Would you return, word for word, the lines of the data below from the line with "Minimal required permissions" through the line with "- **Python**: The", and no others?

(Recorded data)
=== Begin Enclosure ===

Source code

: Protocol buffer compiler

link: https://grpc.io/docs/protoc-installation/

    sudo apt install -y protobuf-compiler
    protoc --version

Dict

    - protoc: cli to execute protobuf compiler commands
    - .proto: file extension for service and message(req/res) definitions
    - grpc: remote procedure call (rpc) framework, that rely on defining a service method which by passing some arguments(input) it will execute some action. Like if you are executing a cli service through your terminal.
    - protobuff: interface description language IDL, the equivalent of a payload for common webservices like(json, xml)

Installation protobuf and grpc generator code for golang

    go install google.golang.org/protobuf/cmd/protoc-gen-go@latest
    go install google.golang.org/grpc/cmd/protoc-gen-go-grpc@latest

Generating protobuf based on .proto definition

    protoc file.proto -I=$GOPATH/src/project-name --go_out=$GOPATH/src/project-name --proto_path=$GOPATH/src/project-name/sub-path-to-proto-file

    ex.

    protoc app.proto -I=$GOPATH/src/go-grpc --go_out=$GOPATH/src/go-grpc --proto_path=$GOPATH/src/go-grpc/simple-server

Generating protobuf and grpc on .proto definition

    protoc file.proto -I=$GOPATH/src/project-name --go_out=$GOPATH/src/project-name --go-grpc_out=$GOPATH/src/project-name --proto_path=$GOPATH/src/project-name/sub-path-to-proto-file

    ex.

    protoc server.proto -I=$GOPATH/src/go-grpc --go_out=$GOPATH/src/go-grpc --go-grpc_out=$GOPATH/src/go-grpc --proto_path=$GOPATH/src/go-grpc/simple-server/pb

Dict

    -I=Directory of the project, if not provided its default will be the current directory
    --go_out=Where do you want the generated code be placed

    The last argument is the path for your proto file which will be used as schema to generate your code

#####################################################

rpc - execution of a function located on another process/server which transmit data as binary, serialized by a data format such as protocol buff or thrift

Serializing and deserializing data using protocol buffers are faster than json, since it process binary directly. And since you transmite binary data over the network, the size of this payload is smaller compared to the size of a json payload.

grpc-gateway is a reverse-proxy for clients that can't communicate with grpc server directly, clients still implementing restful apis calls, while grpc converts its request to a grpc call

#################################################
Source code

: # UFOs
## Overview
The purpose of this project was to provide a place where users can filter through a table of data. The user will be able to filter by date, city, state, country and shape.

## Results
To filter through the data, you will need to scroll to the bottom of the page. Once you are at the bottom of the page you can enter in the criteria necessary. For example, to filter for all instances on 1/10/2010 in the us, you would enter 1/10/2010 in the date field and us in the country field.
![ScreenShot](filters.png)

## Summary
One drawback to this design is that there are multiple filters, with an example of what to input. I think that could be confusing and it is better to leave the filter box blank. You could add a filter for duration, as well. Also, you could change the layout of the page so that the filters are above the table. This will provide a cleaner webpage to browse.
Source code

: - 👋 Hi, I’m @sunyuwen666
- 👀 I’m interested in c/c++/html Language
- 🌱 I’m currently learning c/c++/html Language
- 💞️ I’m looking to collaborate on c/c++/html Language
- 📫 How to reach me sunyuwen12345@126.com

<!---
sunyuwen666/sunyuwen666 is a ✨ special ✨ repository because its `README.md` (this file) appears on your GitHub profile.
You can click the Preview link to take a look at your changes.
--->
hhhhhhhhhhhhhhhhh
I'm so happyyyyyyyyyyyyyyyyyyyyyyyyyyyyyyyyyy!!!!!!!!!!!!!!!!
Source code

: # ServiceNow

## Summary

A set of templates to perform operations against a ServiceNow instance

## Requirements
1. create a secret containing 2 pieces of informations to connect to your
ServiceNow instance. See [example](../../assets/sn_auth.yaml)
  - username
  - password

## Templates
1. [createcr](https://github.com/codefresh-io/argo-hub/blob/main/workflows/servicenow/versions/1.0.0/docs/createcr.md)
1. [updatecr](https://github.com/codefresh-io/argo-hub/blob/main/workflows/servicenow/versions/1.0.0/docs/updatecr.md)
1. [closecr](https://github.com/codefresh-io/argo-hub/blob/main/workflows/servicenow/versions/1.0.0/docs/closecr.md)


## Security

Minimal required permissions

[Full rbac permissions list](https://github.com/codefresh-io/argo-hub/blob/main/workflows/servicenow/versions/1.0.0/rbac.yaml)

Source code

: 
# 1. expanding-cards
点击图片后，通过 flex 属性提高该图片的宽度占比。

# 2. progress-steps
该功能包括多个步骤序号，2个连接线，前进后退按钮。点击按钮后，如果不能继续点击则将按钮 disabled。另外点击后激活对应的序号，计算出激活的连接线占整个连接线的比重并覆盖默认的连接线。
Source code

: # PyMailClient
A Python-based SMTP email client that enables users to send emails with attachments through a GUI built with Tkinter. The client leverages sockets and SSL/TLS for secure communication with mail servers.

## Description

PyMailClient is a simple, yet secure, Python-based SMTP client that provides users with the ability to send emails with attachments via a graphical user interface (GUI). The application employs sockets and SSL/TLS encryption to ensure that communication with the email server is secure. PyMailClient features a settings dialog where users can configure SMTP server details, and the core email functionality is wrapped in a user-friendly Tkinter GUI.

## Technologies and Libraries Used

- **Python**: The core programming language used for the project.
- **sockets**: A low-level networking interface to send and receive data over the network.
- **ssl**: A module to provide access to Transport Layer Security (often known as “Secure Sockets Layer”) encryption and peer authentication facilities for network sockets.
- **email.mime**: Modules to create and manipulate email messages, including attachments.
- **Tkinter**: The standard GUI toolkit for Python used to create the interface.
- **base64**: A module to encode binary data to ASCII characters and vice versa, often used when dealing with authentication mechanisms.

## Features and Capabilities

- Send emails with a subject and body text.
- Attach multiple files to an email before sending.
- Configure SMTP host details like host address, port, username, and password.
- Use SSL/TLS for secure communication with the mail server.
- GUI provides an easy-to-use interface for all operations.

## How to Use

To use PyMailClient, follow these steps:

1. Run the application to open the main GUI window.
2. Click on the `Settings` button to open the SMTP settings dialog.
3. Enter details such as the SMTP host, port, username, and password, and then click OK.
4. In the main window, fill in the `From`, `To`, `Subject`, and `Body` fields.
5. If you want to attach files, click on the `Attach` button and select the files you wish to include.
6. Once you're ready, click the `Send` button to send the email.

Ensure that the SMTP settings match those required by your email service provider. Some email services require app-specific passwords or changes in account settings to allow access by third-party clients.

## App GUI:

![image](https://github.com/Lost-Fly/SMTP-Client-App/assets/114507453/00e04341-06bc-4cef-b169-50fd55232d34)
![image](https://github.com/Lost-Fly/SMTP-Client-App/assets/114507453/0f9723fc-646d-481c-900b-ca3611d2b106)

=== End Enclosure ===

**Answer area:**
Minimal required permissions

[Full rbac permissions list](https://github.com/codefresh-io/argo-hub/blob/main/workflows/servicenow/versions/1.0.0/rbac.yaml)

Source code

: 
# 1. expanding-cards
点击图片后，通过 flex 属性提高该图片的宽度占比。

# 2. progress-steps
该功能包括多个步骤序号，2个连接线，前进后退按钮。点击按钮后，如果不能继续点击则将按钮 disabled。另外点击后激活对应的序号，计算出激活的连接线占整个连接线的比重并覆盖默认的连接线。
Source code

: # PyMailClient
A Python-based SMTP email client that enables users to send emails with attachments through a GUI built with Tkinter. The client leverages sockets and SSL/TLS for secure communication with mail servers.

## Description

PyMailClient is a simple, yet secure, Python-based SMTP client that provides users with the ability to send emails with attachments via a graphical user interface (GUI). The application employs sockets and SSL/TLS encryption to ensure that communication with the email server is secure. PyMailClient features a settings dialog where users can configure SMTP server details, and the core email functionality is wrapped in a user-friendly Tkinter GUI.

## Technologies and Libraries Used

- **Python**: The core programming language used for the project.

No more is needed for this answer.